I requested that the model half of that get split to here.

wingman-jr-addon commented 1 year ago

@anaisbetts Let's continue the discussion here on generating the model.

wingman-jr-addon commented 1 year ago

So to generate the model, there are a few different components as of the latest SQRXR 112. There are not full instructions and the source is not released for many of these parts, but I can briefly describe them and then we can discuss what might be useful. Amongst other things is a suite of hacky .NET tools for working with the dataset.

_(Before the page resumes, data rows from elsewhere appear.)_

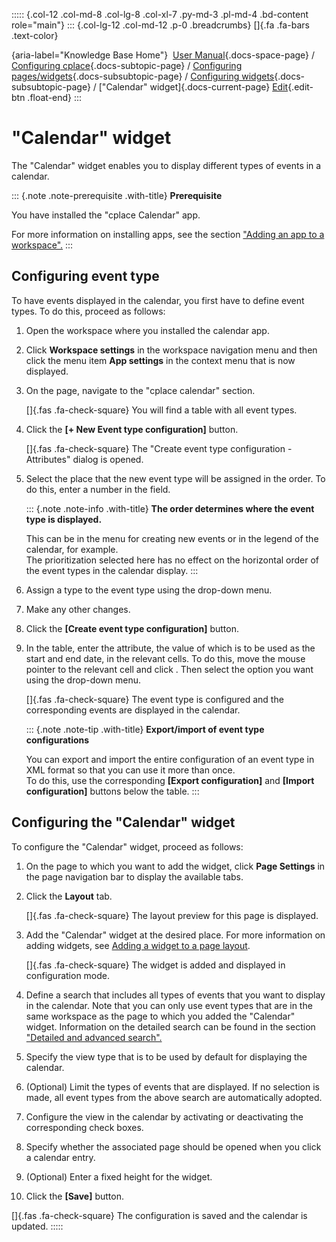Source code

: ::::: {.col-12 .col-md-8 .col-lg-8 .col-xl-7 .py-md-3 .pl-md-4 .bd-content role="main"}
::: {.col-lg-12 .col-md-12 .p-0 .breadcrumbs}
[]{.fa .fa-bars .text-color}

[](https://docs.cplace.io/){aria-label="Knowledge Base Home"}  [User
Manual](/user-manual-en/){.docs-space-page} / [Configuring
cplace](/user-manual-en/cplace-konfigurieren/){.docs-subtopic-page} /
[Configuring
pages/widgets](/user-manual-en/cplace-konfigurieren/seiten-widgets-konfiguriere/){.docs-subsubtopic-page}
/ [Configuring
widgets](/user-manual-en/cplace-konfigurieren/seiten-widgets-konfiguriere/widgets-konfigurieren/){.docs-subsubtopic-page}
/ [\"Calendar\" widget]{.docs-current-page} [
Edit](https://github.com/collaborationfactory/cplace-doc-user-enu/blob/release/25.2/cplace-konfigurieren/seiten-widgets-konfiguriere/widgets-konfigurieren/kalender-widget.md){.edit-btn
.float-end}
:::

# "Calendar" widget

The "Calendar" widget enables you to display different types of events
in a calendar.

::: {.note .note-prerequisite .with-title}
**Prerequisite**

You have installed the "cplace Calendar" app.

For more information on installing apps, see the section ["Adding an app
to a
workspace".](/user-manual-en/cplace-konfigurieren/apps/app-zu-arbeitsbereich-hinzufuegen/)
:::

## Configuring event type

To have events displayed in the calendar, you first have to define event
types. To do this, proceed as follows:

1.  Open the workspace where you installed the calendar app.

2.  Click **Workspace settings** in the workspace navigation menu and
    then click the menu item **App settings** in the context menu that
    is now displayed.

3.  On the page, navigate to the "cplace calendar" section.

    []{.fas .fa-check-square} You will find a table with all event
    types.

4.  Click the **\[+ New Event type configuration\]** button.

    []{.fas .fa-check-square} The "Create event type configuration -
    Attributes" dialog is opened.

5.  Select the place that the new event type will be assigned in the
    order. To do this, enter a number in the field.

    ::: {.note .note-info .with-title}
    **The order determines where the event type is displayed.**

    This can be in the menu for creating new events or in the legend of
    the calendar, for example.\
    The prioritization selected here has no effect on the horizontal
    order of the event types in the calendar display.
    :::

6.  Assign a type to the event type using the drop-down menu.

7.  Make any other changes.

8.  Click the **\[Create event type configuration\]** button.

9.  In the table, enter the attribute, the value of which is to be used
    as the start and end date, in the relevant cells. To do this, move
    the mouse pointer to the relevant cell and click . Then select the
    option you want using the drop-down menu.

    []{.fas .fa-check-square} The event type is configured and the
    corresponding events are displayed in the calendar.

    ::: {.note .note-tip .with-title}
    **Export/import of event type configurations**

    You can export and import the entire configuration of an event type
    in XML format so that you can use it more than once.\
    To do this, use the corresponding **\[Export configuration\]** and
    **\[Import configuration\]** buttons below the table.
    :::

## Configuring the "Calendar" widget

To configure the "Calendar" widget, proceed as follows:

1.  On the page to which you want to add the widget, click **Page
    Settings** in the page navigation bar to display the available tabs.

2.  Click the **Layout** tab.

    []{.fas .fa-check-square} The layout preview for this page is
    displayed.

3.  Add the "Calendar" widget at the desired place. For more information
    on adding widgets, see [Adding a widget to a page
    layout](/user-manual-en/cplace-konfigurieren/seiten-widgets-konfiguriere/widget-zu-seitenlayout-hinzufuegen/).

    []{.fas .fa-check-square} The widget is added and displayed in
    configuration mode.

4.  Define a search that includes all types of events that you want to
    display in the calendar. Note that you can only use event types that
    are in the same workspace as the page to which you added the
    "Calendar" widget. Information on the detailed search can be found
    in the section ["Detailed and advanced
    search".](/user-manual-en/cplace-anwenden/inhalte-suchen-und-wiederfin/detail-und-erweiterte-suche/)

5.  Specify the view type that is to be used by default for displaying
    the calendar.

6.  (Optional) Limit the types of events that are displayed. If no
    selection is made, all event types from the above search are
    automatically adopted.

7.  Configure the view in the calendar by activating or deactivating the
    corresponding check boxes.

8.  Specify whether the associated page should be opened when you click
    a calendar entry.

9.  (Optional) Enter a fixed height for the widget.

10. Click the **\[Save\]** button.

[]{.fas .fa-check-square} The configuration is saved and the calendar is
updated.
:::::
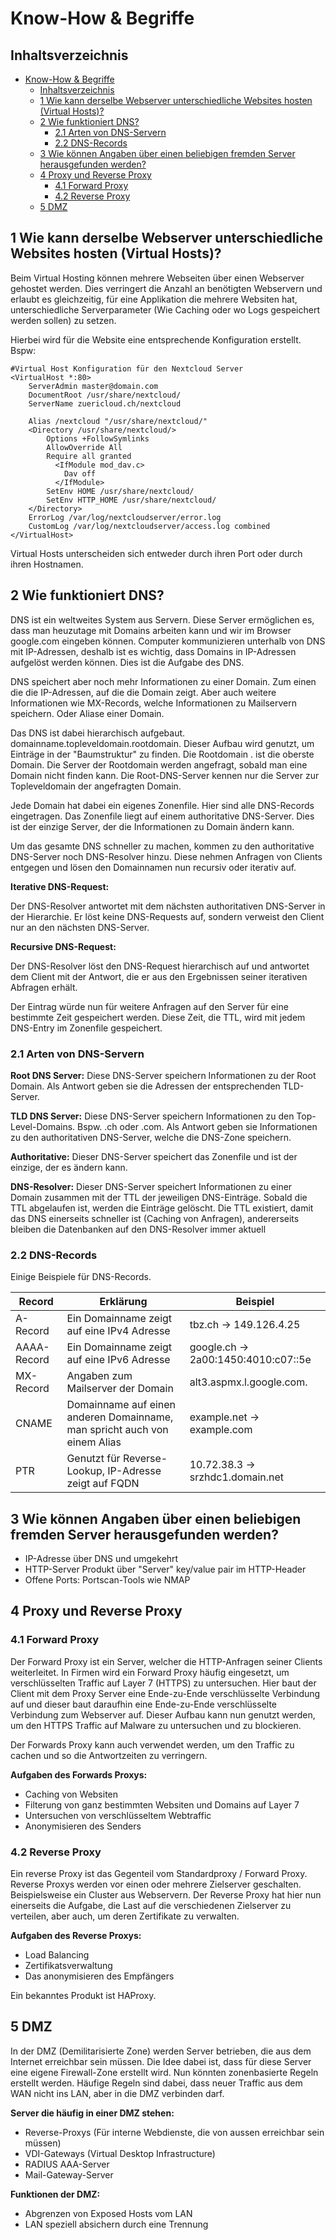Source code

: # Know-How & Begriffe

## Inhaltsverzeichnis

- [Know-How & Begriffe](#know-how--begriffe)
  - [Inhaltsverzeichnis](#inhaltsverzeichnis)
  - [1 Wie kann derselbe Webserver unterschiedliche Websites hosten (Virtual Hosts)?](#1-wie-kann-derselbe-webserver-unterschiedliche-websites-hosten-virtual-hosts)
  - [2 Wie funktioniert DNS?](#2-wie-funktioniert-dns)
    - [2.1 Arten von DNS-Servern](#21-arten-von-dns-servern)
    - [2.2 DNS-Records](#22-dns-records)
  - [3 Wie können Angaben über einen beliebigen fremden Server herausgefunden werden?](#3-wie-können-angaben-über-einen-beliebigen-fremden-server-herausgefunden-werden)
  - [4 Proxy und Reverse Proxy](#4-proxy-und-reverse-proxy)
    - [4.1 Forward Proxy](#41-forward-proxy)
    - [4.2 Reverse Proxy](#42-reverse-proxy)
  - [5 DMZ](#5-dmz)

## 1 Wie kann derselbe Webserver unterschiedliche Websites hosten (Virtual Hosts)?

Beim Virtual Hosting können mehrere Webseiten über einen Webserver gehostet werden. Dies verringert die Anzahl an benötigten Webservern und erlaubt es gleichzeitig, für eine Applikation die mehrere Websiten hat, unterschiedliche Serverparameter (Wie Caching oder wo Logs gespeichert werden sollen) zu setzen.

Hierbei wird für die Website eine entsprechende Konfiguration erstellt. Bspw:

    #Virtual Host Konfiguration für den Nextcloud Server
    <VirtualHost *:80>
        ServerAdmin master@domain.com
        DocumentRoot /usr/share/nextcloud/
        ServerName zuericloud.ch/nextcloud
      
        Alias /nextcloud "/usr/share/nextcloud/"
        <Directory /usr/share/nextcloud/>
            Options +FollowSymlinks
            AllowOverride All
            Require all granted
              <IfModule mod_dav.c>
                Dav off
              </IfModule>
            SetEnv HOME /usr/share/nextcloud/
            SetEnv HTTP_HOME /usr/share/nextcloud/
        </Directory>
        ErrorLog /var/log/nextcloudserver/error.log
        CustomLog /var/log/nextcloudserver/access.log combined
    </VirtualHost>

Virtual Hosts unterscheiden sich entweder durch ihren Port oder durch ihren Hostnamen.

## 2 Wie funktioniert DNS?

DNS ist ein weltweites System aus Servern. Diese Server ermöglichen es, dass man heuzutage mit Domains arbeiten kann und wir im Browser google.com eingeben können. Computer kommunizieren unterhalb von DNS mit IP-Adressen, deshalb ist es wichtig, dass Domains in IP-Adressen aufgelöst werden können. Dies ist die Aufgabe des DNS.

DNS speichert aber noch mehr Informationen zu einer Domain. Zum einen die die IP-Adressen, auf die die Domain zeigt. Aber auch weitere Informationen wie MX-Records, welche Informationen zu Mailservern speichern. Oder Aliase einer Domain.

Das DNS ist dabei hierarchisch aufgebaut. domainname.topleveldomain.rootdomain. Dieser Aufbau wird genutzt, um Einträge in der "Baumstruktur" zu finden. Die Rootdomain . ist die oberste Domain. Die Server der Rootdomain werden angefragt, sobald man eine Domain nicht finden kann. Die Root-DNS-Server kennen nur die Server zur Topleveldomain der angefragten Domain. 

Jede Domain hat dabei ein eigenes Zonenfile. Hier sind alle DNS-Records eingetragen. Das Zonenfile liegt auf einem authoritative DNS-Server. Dies ist der einzige Server, der die Informationen zu Domain ändern kann.

Um das gesamte DNS schneller zu machen, kommen zu den authoritative DNS-Server noch DNS-Resolver hinzu. Diese nehmen Anfragen von Clients entgegen und lösen den Domainnamen nun recursiv oder iterativ auf.

**Iterative DNS-Request:**

Der DNS-Resolver antwortet mit dem nächsten authoritativen DNS-Server in der Hierarchie. Er löst keine DNS-Requests auf, sondern verweist den Client nur an den nächsten DNS-Server.

**Recursive  DNS-Request:**

Der DNS-Resolver löst den DNS-Request hierarchisch auf und antwortet dem Client mit der Antwort, die er aus den Ergebnissen seiner iterativen Abfragen erhält.

Der Eintrag würde nun für weitere Anfragen auf den Server für eine bestimmte Zeit gespeichert werden. Diese Zeit, die TTL, wird mit jedem DNS-Entry im Zonenfile gespeichert.

### 2.1 Arten von DNS-Servern

**Root DNS Server:** Diese DNS-Server speichern Informationen zu der Root Domain. Als Antwort geben sie die Adressen der entsprechenden TLD-Server.

**TLD DNS Server:** Diese DNS-Server speichern Informationen zu den Top-Level-Domains. Bspw. .ch oder .com. Als Antwort geben sie Informationen zu den authoritativen DNS-Server, welche die DNS-Zone speichern.

**Authoritative:** Dieser DNS-Server speichert das Zonenfile und ist der einzige, der es ändern kann.

**DNS-Resolver:** Dieser DNS-Server speichert Informationen zu einer Domain zusammen mit der TTL der jeweiligen DNS-Einträge. Sobald die TTL abgelaufen ist, werden die Einträge gelöscht. Die TTL existiert, damit das DNS einerseits schneller ist (Caching von Anfragen), andererseits bleiben die Datenbanken auf den DNS-Resolver immer aktuell

### 2.2 DNS-Records

Einige Beispiele für DNS-Records.

|Record       |Erklärung                                    | Beispiel                                   |
|-------------|---------------------------------------------|--------------------------------------------|
| A-Record    | Ein Domainname zeigt auf eine IPv4 Adresse  | tbz.ch -> 149.126.4.25                     |
| AAAA-Record | Ein Domainname zeigt auf eine IPv6 Adresse  | google.ch -> 2a00:1450:4010:c07::5e        |
| MX-Record   | Angaben zum Mailserver der Domain           | alt3.aspmx.l.google.com.                   |
| CNAME       | Domainname auf einen anderen Domainname, man spricht auch von einem Alias | example.net -> example.com  |
| PTR         | Genutzt für Reverse-Lookup, IP-Adresse zeigt auf FQDN  | 10.72.38.3 -> srzhdc1.domain.net|


## 3 Wie können Angaben über einen beliebigen fremden Server herausgefunden werden?

- IP-Adresse über DNS und umgekehrt
- HTTP-Server Produkt über "Server" key/value pair im HTTP-Header
- Offene Ports: Portscan-Tools wie NMAP

## 4 Proxy und Reverse Proxy

### 4.1 Forward Proxy

Der Forward Proxy ist ein Server, welcher die HTTP-Anfragen seiner Clients weiterleitet. In Firmen wird ein Forward Proxy häufig eingesetzt, um verschlüsselten Traffic auf Layer 7 (HTTPS) zu untersuchen. Hier baut der Client mit dem Proxy Server eine Ende-zu-Ende verschlüsselte Verbindung auf und dieser baut daraufhin eine Ende-zu-Ende verschlüsselte Verbindung zum Webserver auf. Dieser Aufbau kann nun genutzt werden, um den HTTPS Traffic auf Malware zu untersuchen und zu blockieren.

Der Forwards Proxy kann auch verwendet werden, um den Traffic zu cachen und so die Antwortzeiten zu verringern.

**Aufgaben des Forwards Proxys:**

- Caching von Websiten
- Filterung von ganz bestimmten Websiten und Domains auf Layer 7
- Untersuchen von verschlüsseltem Webtraffic
- Anonymisieren des Senders

### 4.2 Reverse Proxy

Ein reverse Proxy ist das Gegenteil vom Standardproxy / Forward Proxy. Reverse Proxys werden vor einen oder mehrere Zielserver geschalten. Beispielsweise ein Cluster aus Webservern. Der Reverse Proxy hat hier nun einerseits die Aufgabe, die Last auf die verschiedenen Zielserver zu verteilen, aber auch, um deren Zertifikate zu verwalten.

**Aufgaben des Reverse Proxys:**

- Load Balancing
- Zertifikatsverwaltung
- Das anonymisieren des Empfängers

Ein bekanntes Produkt ist HAProxy.

## 5 DMZ

In der DMZ (Demilitarisierte Zone) werden Server betrieben, die aus dem Internet erreichbar sein müssen. Die Idee dabei ist, dass für diese Server eine eigene Firewall-Zone erstellt wird. Nun könnten zonenbasierte Regeln erstellt werden. Häufige Regeln sind dabei, dass neuer Traffic aus dem WAN nicht ins LAN, aber in die DMZ verbinden darf.

**Server die häufig in einer DMZ stehen:**

- Reverse-Proxys (Für interne Webdienste, die von aussen erreichbar sein müssen)
- VDI-Gateways  (Virtual Desktop Infrastructure)
- RADIUS AAA-Server
- Mail-Gateway-Server

**Funktionen der DMZ:**

- Abgrenzen von Exposed Hosts vom LAN
- LAN speziell absichern durch eine Trennung

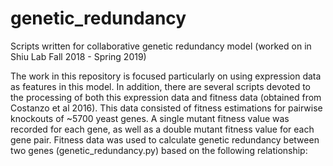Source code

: # genetic_redundancy
Scripts written for collaborative genetic redundancy model (worked on in Shiu Lab Fall 2018 - Spring 2019)

The work in this repository is focused particularly on using expression data as features in this model. In addition, 
there are several scripts devoted to the processing of both this expression data and fitness data (obtained from 
Costanzo et al 2016). This data consisted of fitness estimations for pairwise knockouts of ~5700 yeast genes. A single
mutant fitness value was recorded for each gene, as well as a double mutant fitness value for each gene pair. Fitness data
was used to calculate genetic redundancy between two genes (genetic_redundancy.py) based on the following relationship: 



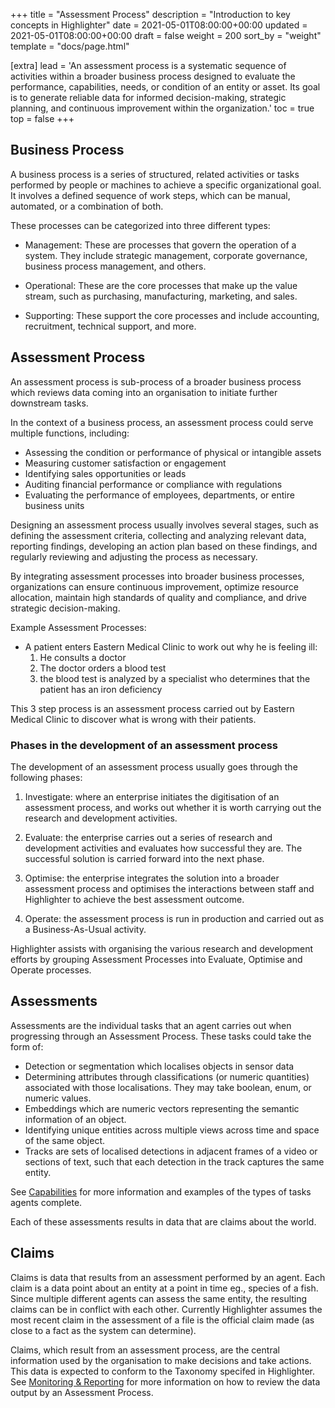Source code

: +++
title = "Assessment Process"
description = "Introduction to key concepts in Highlighter"
date = 2021-05-01T08:00:00+00:00
updated = 2021-05-01T08:00:00+00:00
draft = false
weight = 200
sort_by = "weight"
template = "docs/page.html"

[extra]
lead = 'An assessment process is a systematic sequence of activities within a broader business process designed to evaluate the performance, capabilities, needs, or condition of an entity or asset. Its goal is to generate reliable data for informed decision-making, strategic planning, and continuous improvement within the organization.'
toc = true
top = false
+++

## Business Process
A business process is a series of structured, related activities or tasks performed by people or machines to achieve a specific organizational goal. It involves a defined sequence of work steps, which can be manual, automated, or a combination of both.

These processes can be categorized into three different types:

* Management: These are processes that govern the operation of a system. They include strategic management, corporate governance, business process management, and others.

* Operational: These are the core processes that make up the value stream, such as purchasing, manufacturing, marketing, and sales.

* Supporting: These support the core processes and include accounting, recruitment, technical support, and more.

## Assessment Process

An assessment process is sub-process of a broader business process which reviews data coming into an organisation to initiate further downstream tasks.

In the context of a business process, an assessment process could serve multiple functions, including:

* Assessing the condition or performance of physical or intangible assets
* Measuring customer satisfaction or engagement
* Identifying sales opportunities or leads
* Auditing financial performance or compliance with regulations
* Evaluating the performance of employees, departments, or entire business units

Designing an assessment process usually involves several stages, such as defining the assessment criteria, collecting and analyzing relevant data, reporting findings, developing an action plan based on these findings, and regularly reviewing and adjusting the process as necessary.

By integrating assessment processes into broader business processes, organizations can ensure continuous improvement, optimize resource allocation, maintain high standards of quality and compliance, and drive strategic decision-making.

Example Assessment Processes:
* A patient enters Eastern Medical Clinic to work out why he is feeling ill:
    1. He consults a doctor
    2. The doctor orders a blood test
    3. the blood test is analyzed by a specialist who determines that the patient has an iron deficiency

This 3 step process is an assessment process carried out by Eastern Medical Clinic to discover what is wrong with their patients.

### Phases in the development of an assessment process

The development of an assessment process usually goes through the following phases:

1. Investigate: where an enterprise initiates the digitisation of an assessment process, and works out whether it is worth carrying out the research and development activities.

2. Evaluate: the enterprise carries out a series of research and development activities and evaluates how successful they are. The successful solution is carried forward into the next phase.

3. Optimise: the enterprise integrates the solution into a broader assessment process and optimises the interactions between staff and Highlighter to achieve the best assessment outcome.

4. Operate: the assessment process is run in production and carried out as a Business-As-Usual activity.

Highlighter assists with organising the various research and development efforts by grouping Assessment Processes into Evaluate, Optimise and Operate processes.

## Assessments

Assessments are the individual tasks that an agent carries out when progressing through an Assessment Process. These tasks could take the form of:
 * Detection or segmentation which localises objects in sensor data
 * Determining attributes through classifications (or numeric quantities) associated with those localisations. They may take boolean, enum, or numeric values.
 * Embeddings which are numeric vectors representing the semantic information of an object.
 * Identifying unique entities across multiple views across time and space of the same object.
 * Tracks are sets of localised detections in adjacent frames of a video or sections of text, such that each detection in the track captures the same entity.

See [Capabilities](../capabilities/) for more information and examples of the types of tasks agents complete.

Each of these assessments results in data that are claims about the world.

## Claims

Claims is data that results from an assessment performed by an agent. Each claim is a data point about an entity at a point in time eg., species of a fish. Since multiple different agents can assess the same entity, the resulting claims can be in conflict with each other. Currently Highlighter assumes the most recent claim in the assessment of a file is the official claim made (as close to a fact as the system can determine).

Claims, which result from an assessment process, are the central information used by the organisation to make decisions and take actions. This data is expected to conform to the Taxonomy specifed in Highlighter. See [Monitoring & Reporting](../monitoring/) for more information on how to review the data output by an Assessment Process.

  1. The dataset. I cannot release the images themselves for copyright reasons; unfortunately, even the URL's may contain sensitive information as a number of them are obtained directly via browsing.
  2. A basic Winforms app for grading input images and creating the graded dataset.
  3. A special branch of Wingman Jr. (https://github.com/wingman-jr-addon/wingman_jr/tree/submit-image) that submits images from a browsing session to a local webserver tied in with the .NET tool. (See https://github.com/wingman-jr-addon/wingman_jr/blob/df0f00ef67c360e1833a872740e880cbafd7bd42/background.js#L219) The webserver ingests the image and stores it to be graded by the Winforms tool.
  4. Once the dataset is graded, the images and a QA csv file are pushed over to the GPU server for training. For me this is an old Supermicro with a K80 in my basement. An important script at this step is a simple one which opens each image using Tensorflow and then blacklists the image if it can't be parsed. Otherwise you get nasty exceptions that can halt training partway through on longer runs.
  5. The primary classification training script itself. Note that this is the piece that has changed most heavily; SQRXR 112 refers to this being the 112th experiment in the SQRXR family of experiments. These are all obviously not checked in, but the script is quite a hodge-podge of things. The output of this is the first stage that produces the SQRX classifier part of the model.
  6. A secondary training script that produces the "R" regression part of the model by optimizing for the ROC AUC using the last feature layer of the main classifier script as an input. Another important output of this script is a CSV that contains the threshold tradeoff for generating the ROC_VALUES in roc.js here: https://github.com/wingman-jr-addon/wingman_jr/blob/master/roc.js Note there is a .NET tool that does the basic transformation into JSON and that also decimates the number of outputs.
  7. A script that fuses together the SQRX and the R part of the models into the final SQRXR model.
  8. At this point the .h5 Keras model is transformed into the graph optimized TF.js model using the basic command line usage of the public TF.js converter tool. e.g. tensorflowjs_converter --input_format keras --output_format tfjs_graph_model sqrxr_plus_best.h5 sqrxr_109b_graphopt
  9. The same web server that provides the image ingestion in 3 also has a mode to view a subset of the dataset along with the true ratings. This can be used in conjunction with the addon to verify that that the new model and the true ratings are in agreement.

There are a bunch of other more specialized tools but these are probably the ones of primary interest. I also did some work on CAM but had some difficulties.

Are there any of these parts that are of interest?